Saturday, September 20, 2008

Morning calls are crank calls from Hell

*incessant ringing*
*the kind of ringing the house is ignoring*
*you push yourself out of a coma sleep to answer the damn ringing*
"Good morning!" exclaims the cheery voice on the other end. Oh, so she knows it's morning eh? She probably knows how early it is too. Grunt so she knows it well.
"Yes?" I grunt sleepily.
"I'm calling about the broken toilet" the voice carries on, unfazed by the sleep that weighed down my responses, "You asked for 4pm, but we're not free then, ahaha!"
What kind of sadist calls a household at the crack of dawn to laugh at my toilet-appointment misery?
"Did you call with any good news?" I said, not caring to hide the sleep and irritation in my voice.
"Ahaha, yes!" Oh I could so choke her with the phone cord right about now, "I can reschedule it to 3pm! Is that okay? Can I talk to someone else?"
"No, 3pm is fine, nobody else needs to be alerted--"
"You sure I shouldn't call back again?"
"NO," I catch myself yelling, and I pause to calm down, "I mean, no, once is more than enough, thanks."
"Okay, ahahaha, thank you!" I hear her hang up the phone hastily on my testy tone.

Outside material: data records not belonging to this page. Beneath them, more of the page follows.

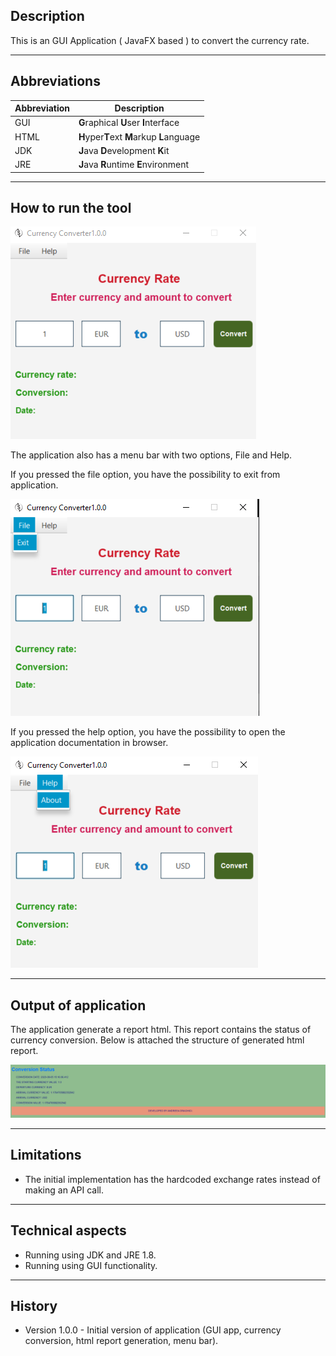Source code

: ## Description

This is an GUI Application ( JavaFX based ) to convert the currency rate.

-------------------------

## Abbreviations

| Abbreviation | Description                               | 
|--------------|-------------------------------------------|
| GUI          | **G**raphical **U**ser **I**nterface      |   
| HTML         | **H**yper**T**ext **M**arkup **L**anguage |   
| JDK          | **J**ava **D**evelopment **K**it          |  
| JRE          | **J**ava  **R**untime  **E**nvironment    |

----------------------------------------

## How to run the tool

![UI.png](src/main/resources/images/UI.png)

The application also has a menu bar with two options, File and Help.

If you pressed the file option, you have the possibility to exit from application.

![FileItem.png](src/main/resources/images/FileItem.png)

If you pressed the help option, you have the possibility to open the application documentation in browser.

![HelpItem.png](src/main/resources/images/HelpItem.png)

----------------------------------------------------

## Output of application

The application generate a report html. This report contains the status of currency conversion. Below is attached the
structure of generated html report.

![ReportStructure.png](src/main/resources/images/ReportStructure.png)

----------------------------------------------------------

## Limitations

- The initial implementation has the hardcoded exchange rates instead of making an API call.

-----------------------------------------------------------

## Technical aspects

- Running using JDK and JRE 1.8.
- Running using GUI functionality.

-------------------------------------------------------------

## History

- Version 1.0.0 - Initial version of application (GUI app, currency conversion, html report generation, menu bar).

I crack my sleepily eyes open a little wider to glare incredulously at the phone, and in effect, the most inconsiderate and annoying person ever. "Beetch," I mumbled, angry that my inherent politeness thanked the laughing fool for waking me before she hung up. I glanced at the dawn breaking outside my window and shook my fist at it.

1 comment:

  1. I thought only cranky ex boyfriends make cranky morning calls. Guess I was wrong.